## Description of the task
Go through the listing and write out all of it exactly.

## Dataset
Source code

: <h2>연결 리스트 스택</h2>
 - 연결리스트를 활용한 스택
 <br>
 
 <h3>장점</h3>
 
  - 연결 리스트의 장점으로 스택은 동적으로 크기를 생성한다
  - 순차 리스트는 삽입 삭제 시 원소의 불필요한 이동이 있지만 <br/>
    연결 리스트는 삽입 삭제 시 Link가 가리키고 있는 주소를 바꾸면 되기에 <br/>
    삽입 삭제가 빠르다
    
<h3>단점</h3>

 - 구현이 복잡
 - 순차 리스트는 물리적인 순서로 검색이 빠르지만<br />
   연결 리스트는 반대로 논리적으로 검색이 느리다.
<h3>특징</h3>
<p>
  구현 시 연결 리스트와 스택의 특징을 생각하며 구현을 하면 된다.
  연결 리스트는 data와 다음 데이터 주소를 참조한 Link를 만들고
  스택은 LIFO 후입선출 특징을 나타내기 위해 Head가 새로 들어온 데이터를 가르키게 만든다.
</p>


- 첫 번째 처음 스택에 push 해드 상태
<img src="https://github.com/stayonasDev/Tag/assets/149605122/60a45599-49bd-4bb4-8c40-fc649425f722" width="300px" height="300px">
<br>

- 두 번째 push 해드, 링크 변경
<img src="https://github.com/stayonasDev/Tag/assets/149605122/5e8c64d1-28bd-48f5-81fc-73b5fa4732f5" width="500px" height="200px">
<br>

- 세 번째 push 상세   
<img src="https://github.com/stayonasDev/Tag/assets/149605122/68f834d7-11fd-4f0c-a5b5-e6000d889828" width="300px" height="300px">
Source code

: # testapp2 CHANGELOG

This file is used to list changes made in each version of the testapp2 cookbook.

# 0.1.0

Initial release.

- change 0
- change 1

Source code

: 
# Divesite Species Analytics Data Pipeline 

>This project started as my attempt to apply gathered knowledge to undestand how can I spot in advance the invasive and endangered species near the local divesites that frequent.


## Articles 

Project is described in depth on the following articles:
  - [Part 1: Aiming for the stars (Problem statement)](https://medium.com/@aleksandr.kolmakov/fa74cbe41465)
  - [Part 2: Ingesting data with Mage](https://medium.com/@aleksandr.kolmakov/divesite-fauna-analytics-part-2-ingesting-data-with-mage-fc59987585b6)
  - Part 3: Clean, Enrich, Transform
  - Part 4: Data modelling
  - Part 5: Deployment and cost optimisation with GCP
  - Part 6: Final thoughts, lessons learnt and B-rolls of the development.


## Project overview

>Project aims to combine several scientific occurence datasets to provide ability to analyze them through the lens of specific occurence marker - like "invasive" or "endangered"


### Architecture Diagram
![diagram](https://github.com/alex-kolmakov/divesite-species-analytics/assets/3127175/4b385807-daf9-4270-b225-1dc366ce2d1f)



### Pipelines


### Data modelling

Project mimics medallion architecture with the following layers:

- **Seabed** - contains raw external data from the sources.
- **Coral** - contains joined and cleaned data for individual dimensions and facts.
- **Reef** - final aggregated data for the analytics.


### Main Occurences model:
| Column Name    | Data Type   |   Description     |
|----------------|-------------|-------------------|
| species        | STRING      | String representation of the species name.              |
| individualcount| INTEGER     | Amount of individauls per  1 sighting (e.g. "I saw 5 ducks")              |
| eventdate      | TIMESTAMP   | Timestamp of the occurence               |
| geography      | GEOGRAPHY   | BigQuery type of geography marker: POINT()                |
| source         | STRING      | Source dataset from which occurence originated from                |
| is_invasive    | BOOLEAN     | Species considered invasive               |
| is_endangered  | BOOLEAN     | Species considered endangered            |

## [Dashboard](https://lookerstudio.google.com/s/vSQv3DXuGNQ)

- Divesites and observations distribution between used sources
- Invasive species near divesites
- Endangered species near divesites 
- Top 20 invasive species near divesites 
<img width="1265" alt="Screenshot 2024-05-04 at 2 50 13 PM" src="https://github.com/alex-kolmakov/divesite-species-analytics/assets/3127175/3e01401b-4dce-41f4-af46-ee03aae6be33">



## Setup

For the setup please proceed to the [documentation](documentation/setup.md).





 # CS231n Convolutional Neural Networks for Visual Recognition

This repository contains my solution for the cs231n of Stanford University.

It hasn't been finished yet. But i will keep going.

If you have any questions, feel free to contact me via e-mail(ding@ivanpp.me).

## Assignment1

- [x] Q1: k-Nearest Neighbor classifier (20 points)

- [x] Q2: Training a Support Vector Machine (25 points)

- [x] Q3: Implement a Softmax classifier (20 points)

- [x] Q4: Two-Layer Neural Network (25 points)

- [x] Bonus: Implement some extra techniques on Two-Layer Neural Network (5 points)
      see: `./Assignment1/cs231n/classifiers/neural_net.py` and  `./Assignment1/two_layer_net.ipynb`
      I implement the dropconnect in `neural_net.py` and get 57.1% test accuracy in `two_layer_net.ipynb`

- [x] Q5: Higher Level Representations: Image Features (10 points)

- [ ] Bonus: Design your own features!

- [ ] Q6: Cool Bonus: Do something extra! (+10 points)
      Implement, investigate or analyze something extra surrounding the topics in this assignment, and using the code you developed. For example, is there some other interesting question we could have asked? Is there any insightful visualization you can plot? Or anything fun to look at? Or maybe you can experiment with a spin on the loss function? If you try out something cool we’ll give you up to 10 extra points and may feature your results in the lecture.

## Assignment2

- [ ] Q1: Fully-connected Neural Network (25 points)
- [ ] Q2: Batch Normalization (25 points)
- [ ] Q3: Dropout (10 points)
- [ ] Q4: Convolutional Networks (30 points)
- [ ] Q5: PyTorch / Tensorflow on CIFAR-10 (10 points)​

## Reply
Source code

: <h2>연결 리스트 스택</h2>
 - 연결리스트를 활용한 스택
 <br>
 
 <h3>장점</h3>
 
  - 연결 리스트의 장점으로 스택은 동적으로 크기를 생성한다
  - 순차 리스트는 삽입 삭제 시 원소의 불필요한 이동이 있지만 <br/>
    연결 리스트는 삽입 삭제 시 Link가 가리키고 있는 주소를 바꾸면 되기에 <br/>
    삽입 삭제가 빠르다
    
<h3>단점</h3>

 - 구현이 복잡
 - 순차 리스트는 물리적인 순서로 검색이 빠르지만<br />
   연결 리스트는 반대로 논리적으로 검색이 느리다.
<h3>특징</h3>
<p>
  구현 시 연결 리스트와 스택의 특징을 생각하며 구현을 하면 된다.
  연결 리스트는 data와 다음 데이터 주소를 참조한 Link를 만들고
  스택은 LIFO 후입선출 특징을 나타내기 위해 Head가 새로 들어온 데이터를 가르키게 만든다.
</p>


- 첫 번째 처음 스택에 push 해드 상태
<img src="https://github.com/stayonasDev/Tag/assets/149605122/60a45599-49bd-4bb4-8c40-fc649425f722" width="300px" height="300px">
<br>

- 두 번째 push 해드, 링크 변경
<img src="https://github.com/stayonasDev/Tag/assets/149605122/5e8c64d1-28bd-48f5-81fc-73b5fa4732f5" width="500px" height="200px">
<br>

- 세 번째 push 상세   
<img src="https://github.com/stayonasDev/Tag/assets/149605122/68f834d7-11fd-4f0c-a5b5-e6000d889828" width="300px" height="300px">
Source code

: # testapp2 CHANGELOG

This file is used to list changes made in each version of the testapp2 cookbook.

# 0.1.0

Initial release.

- change 0
- change 1

Source code

: 
# Divesite Species Analytics Data Pipeline 

>This project started as my attempt to apply gathered knowledge to undestand how can I spot in advance the invasive and endangered species near the local divesites that frequent.


## Articles 

Project is described in depth on the following articles:
  - [Part 1: Aiming for the stars (Problem statement)](https://medium.com/@aleksandr.kolmakov/fa74cbe41465)
  - [Part 2: Ingesting data with Mage](https://medium.com/@aleksandr.kolmakov/divesite-fauna-analytics-part-2-ingesting-data-with-mage-fc59987585b6)
  - Part 3: Clean, Enrich, Transform
  - Part 4: Data modelling
  - Part 5: Deployment and cost optimisation with GCP
  - Part 6: Final thoughts, lessons learnt and B-rolls of the development.


## Project overview

>Project aims to combine several scientific occurence datasets to provide ability to analyze them through the lens of specific occurence marker - like "invasive" or "endangered"


### Architecture Diagram
![diagram](https://github.com/alex-kolmakov/divesite-species-analytics/assets/3127175/4b385807-daf9-4270-b225-1dc366ce2d1f)



### Pipelines


### Data modelling

Project mimics medallion architecture with the following layers:

- **Seabed** - contains raw external data from the sources.
- **Coral** - contains joined and cleaned data for individual dimensions and facts.
- **Reef** - final aggregated data for the analytics.


### Main Occurences model:
| Column Name    | Data Type   |   Description     |
|----------------|-------------|-------------------|
| species        | STRING      | String representation of the species name.              |
| individualcount| INTEGER     | Amount of individauls per  1 sighting (e.g. "I saw 5 ducks")              |
| eventdate      | TIMESTAMP   | Timestamp of the occurence               |
| geography      | GEOGRAPHY   | BigQuery type of geography marker: POINT()                |
| source         | STRING      | Source dataset from which occurence originated from                |
| is_invasive    | BOOLEAN     | Species considered invasive               |
| is_endangered  | BOOLEAN     | Species considered endangered            |

## [Dashboard](https://lookerstudio.google.com/s/vSQv3DXuGNQ)

- Divesites and observations distribution between used sources
- Invasive species near divesites
- Endangered species near divesites 
- Top 20 invasive species near divesites 
<img width="1265" alt="Screenshot 2024-05-04 at 2 50 13 PM" src="https://github.com/alex-kolmakov/divesite-species-analytics/assets/3127175/3e01401b-4dce-41f4-af46-ee03aae6be33">



## Setup

For the setup please proceed to the [documentation](documentation/setup.md).





 # CS231n Convolutional Neural Networks for Visual Recognition

This repository contains my solution for the cs231n of Stanford University.

It hasn't been finished yet. But i will keep going.

If you have any questions, feel free to contact me via e-mail(ding@ivanpp.me).

## Assignment1

- [x] Q1: k-Nearest Neighbor classifier (20 points)

- [x] Q2: Training a Support Vector Machine (25 points)

- [x] Q3: Implement a Softmax classifier (20 points)

- [x] Q4: Two-Layer Neural Network (25 points)

- [x] Bonus: Implement some extra techniques on Two-Layer Neural Network (5 points)
      see: `./Assignment1/cs231n/classifiers/neural_net.py` and  `./Assignment1/two_layer_net.ipynb`
      I implement the dropconnect in `neural_net.py` and get 57.1% test accuracy in `two_layer_net.ipynb`

- [x] Q5: Higher Level Representations: Image Features (10 points)

- [ ] Bonus: Design your own features!

- [ ] Q6: Cool Bonus: Do something extra! (+10 points)
      Implement, investigate or analyze something extra surrounding the topics in this assignment, and using the code you developed. For example, is there some other interesting question we could have asked? Is there any insightful visualization you can plot? Or anything fun to look at? Or maybe you can experiment with a spin on the loss function? If you try out something cool we’ll give you up to 10 extra points and may feature your results in the lecture.

## Assignment2

- [ ] Q1: Fully-connected Neural Network (25 points)
- [ ] Q2: Batch Normalization (25 points)
- [ ] Q3: Dropout (10 points)
- [ ] Q4: Convolutional Networks (30 points)
- [ ] Q5: PyTorch / Tensorflow on CIFAR-10 (10 points)​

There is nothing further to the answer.